Hammersmith Academy Entrance.

This looks like the atrium in a modern office but it isn’t.

Hammersmith Academy opened in 2011 on the site of a young offenders home – is there some irony? – in a side street north of Ravenscourt Park. It makes no attempt to blend in with the surrounding late Victorian architecture and it’s none the worse for that. I would be quite excited to be a pupil here.

Hammersmith Academy, February 2023.

BHM Architects make a speciality designing schools but do not work to a template. A short walk away is a primary school designed by a famous architect specialising in high-rise flats and schools. It also has an arresting entrance area.

Gordon Cullen Mural, Greenside Primary School.

Externally Greenside Primary is showing its age. It was built in 1951 when it must have been as visually arresting as its neighbour.

Greenside Primary School (formerly Westville Road), February 2023.

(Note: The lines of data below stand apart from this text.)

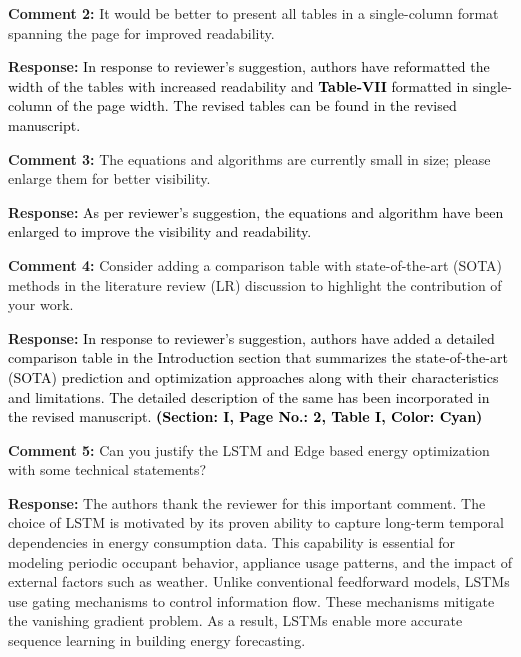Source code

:\documentclass[12pt]{article}
\begin{document}
{\noindent\textbf{Comment 2:} It would be better to present all tables in a single-column format spanning the page for improved readability.
\vspace{0.15cm}

\hspace{-1.5em}\textbf{Response:} \noindent\textcolor{black}{In response to reviewer's suggestion, authors have reformatted the width of the tables with increased readability and \textbf{Table-VII} formatted in single-column of the page width. The revised tables can be found in the revised manuscript.}
\newline
\newline


\noindent\textbf{Comment 3:} The equations and algorithms are currently small in size; please enlarge them for better visibility.
\vspace{0.15cm}

\hspace{-1.5em}\textbf{Response:} \noindent\textcolor{black}{As per reviewer's suggestion, the equations and algorithm have been enlarged to improve the visibility and readability.}\newline
\newline




\noindent\textbf{Comment 4:} Consider adding a comparison table with state-of-the-art (SOTA) methods in the literature review (LR) discussion to highlight the contribution of your work.
\vspace{0.15cm}

\hspace{-1.5em}\textbf{Response:} \noindent\textcolor{black}{In response to reviewer's suggestion, authors have added a detailed comparison table in the Introduction section that summarizes the state-of-the-art (SOTA) prediction and optimization approaches along with their characteristics and limitations.  The detailed description of the same has been incorporated in the revised manuscript. \textbf{(Section: I, Page No.: 2, Table I, Color: Cyan)}}\newline
\newline





\noindent\textbf{Comment 5:} Can you justify the LSTM and Edge based energy optimization with some technical statements?
\vspace{0.15cm}

\hspace{-1.5em}\textbf{Response:}
The authors thank the reviewer for this important comment.
The choice of LSTM is motivated by its proven ability to capture long-term temporal dependencies in energy consumption data.
This capability is essential for modeling periodic occupant behavior, appliance usage patterns, and the impact of external factors such as weather.
Unlike conventional feedforward models, LSTMs use gating mechanisms to control information flow.
These mechanisms mitigate the vanishing gradient problem.
As a result, LSTMs enable more accurate sequence learning in building energy forecasting.

}
\end{document}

The architect, to his annoyance, is famous as the monicker of an Ian Fleming villain – Goldfinger in the eponymous book and film. Ernö Goldfinger’s (there should be two small commas over the ‘o’ in Erno but I cannot find them) reputation is hard to assess. This school, now Grade II* Listed, attracted the attention of Nikolaus Pevsner.

”The most interesting (post-war primary school) is Westville Road, designed by E. Goldfinger, 1950 – 1953, in conscious reaction to the earlier generation’s dominating monoliths. Low and informally grouped buildings with curved brick links, the airy classrooms looking out on a generous playground. Given presence by the tough exposed concrete framework, and by a rectangular brick tower close to the entrance.” (The Buildings of England, London 3: North West, Bridget Cherry and Nikolaus Pevsner)

Showing the use of perspective, Gordon Cullen.

Gordon Cullen’s mural is contemporaneous with the building and stands the test of time better. You may not be familiar with Cullen (1914 – 1994). He “was an influential British architect and urban designer who was a key motivator in the Townscape movement. Cullen presented a new theory and methodology for urban visual analysis and design based on the psychology of perception, such as on the human need for visual stimulation and the notions of time and space. He is best known for the book Townscape, first published in 1961” (Wikipedia). His mural in Westville Road is one of his few large scale works on public display. He was appointed a CBE in 1978. There were no gongs for Goldfinger. Goldfinger’s problem or his panacea was, like so many of his contemporaries, to be excited by reinforced concrete. The cement mixer was seldom idle.

 

 

2 comments

  1. I believe Fleming’s choice of the name was deliberate as he had a dim view of some building that Goldfinger had designed. So a successful ploy if he annoyed the architect.